What you should do: The lines to output run from the first line of the entries below through the line containing "The forest gives"; copy them exactly and leave out pictures.

Records from a data collection
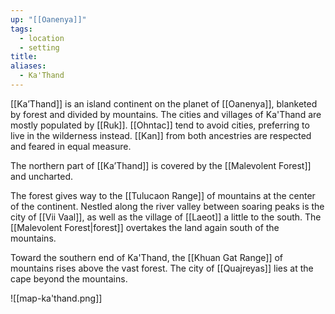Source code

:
 ```yaml
---
up: "[[Oanenya]]"
tags:
  - location
  - setting
title: 
aliases:
  - Ka'Thand
---
```

[[Ka’Thand]] is an island continent on the planet of [[Oanenya]], blanketed by forest and divided by mountains. The cities and villages of Ka'Thand are mostly populated by [[Ruk]]. [[Ohntac]] tend to avoid cities, preferring to live in the wilderness instead. [[Kan]] from both ancestries are respected and feared in equal measure. 

The northern part of [[Ka’Thand]] is covered by the [[Malevolent Forest]] and uncharted. 

The forest gives way to the [[Tulucaon Range]] of mountains at the center of the continent. Nestled along the river valley between soaring peaks is the city of [[Vii Vaal]], as well as the village of [[Laeot]] a little to the south. The [[Malevolent Forest|forest]] overtakes the land again south of the mountains. 

Toward the southern end of Ka'Thand, the [[Khuan Gat Range]] of mountains rises above the vast forest. The city of [[Quajreyas]] lies at the cape beyond the mountains. 

![[map-ka'thand.png]]  
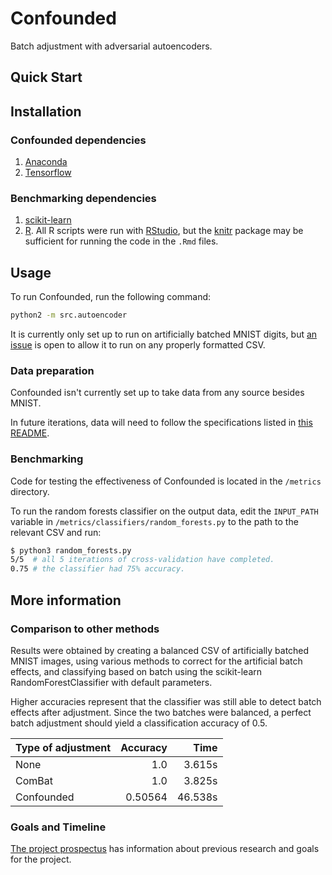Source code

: # Confounded

Batch adjustment with adversarial autoencoders.

## Quick Start

## Installation

### Confounded dependencies

1. [Anaconda](https://conda.io/docs/user-guide/install/index.html)
2. [Tensorflow](https://www.tensorflow.org/install/)

### Benchmarking dependencies

1. [scikit-learn](http://scikit-learn.org/stable/install.html)
2. [R](https://www.r-project.org). All R scripts were run with [RStudio](https://www.rstudio.com/products/rstudio/download/), but the [knitr](https://cran.r-project.org/web/packages/knitr/index.html) package may be sufficient for running the code in the `.Rmd` files.

## Usage

To run Confounded, run the following command:

```bash
python2 -m src.autoencoder
```

It is currently only set up to run on artificially batched MNIST digits, but [an issue](https://github.com/jdayton3/Confounded/issues/13) is open to allow it to run on any properly formatted CSV.

### Data preparation

Confounded isn't currently set up to take data from any source besides MNIST.

In future iterations, data will need to follow the specifications listed in [this README](metrics/README.md).

### Benchmarking

Code for testing the effectiveness of Confounded is located in the `/metrics` directory.

To run the random forests classifier on the output data, edit the `INPUT_PATH` variable in `/metrics/classifiers/random_forests.py` to the path to the relevant CSV and run:

```bash
$ python3 random_forests.py
5/5  # all 5 iterations of cross-validation have completed.
0.75 # the classifier had 75% accuracy.
```

## More information

### Comparison to other methods

Results were obtained by creating a balanced CSV of artificially batched MNIST images, using various methods to correct for the artificial batch effects, and classifying based on batch using the scikit-learn RandomForestClassifier with default parameters.

Higher accuracies represent that the classifier was still able to detect batch effects after adjustment. Since the two batches were balanced, a perfect batch adjustment should yield a classification accuracy of 0.5.

| Type of adjustment | Accuracy |   Time  |
|:-------------------|---------:|--------:|
| None               |      1.0 |  3.615s |
| ComBat             |      1.0 |  3.825s |
| Confounded         |  0.50564 | 46.538s |

### Goals and Timeline

[The project prospectus](Prospectus.pdf) has information about previous research and goals for the project.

Solved problem:
Source code

:
 ```yaml
---
up: "[[Oanenya]]"
tags:
  - location
  - setting
title: 
aliases:
  - Ka'Thand
---
```

[[Ka’Thand]] is an island continent on the planet of [[Oanenya]], blanketed by forest and divided by mountains. The cities and villages of Ka'Thand are mostly populated by [[Ruk]]. [[Ohntac]] tend to avoid cities, preferring to live in the wilderness instead. [[Kan]] from both ancestries are respected and feared in equal measure. 

The northern part of [[Ka’Thand]] is covered by the [[Malevolent Forest]] and uncharted. 

The forest gives way to the [[Tulucaon Range]] of mountains at the center of the continent. Nestled along the river valley between soaring peaks is the city of [[Vii Vaal]], as well as the village of [[Laeot]] a little to the south. The [[Malevolent Forest|forest]] overtakes the land again south of the mountains. 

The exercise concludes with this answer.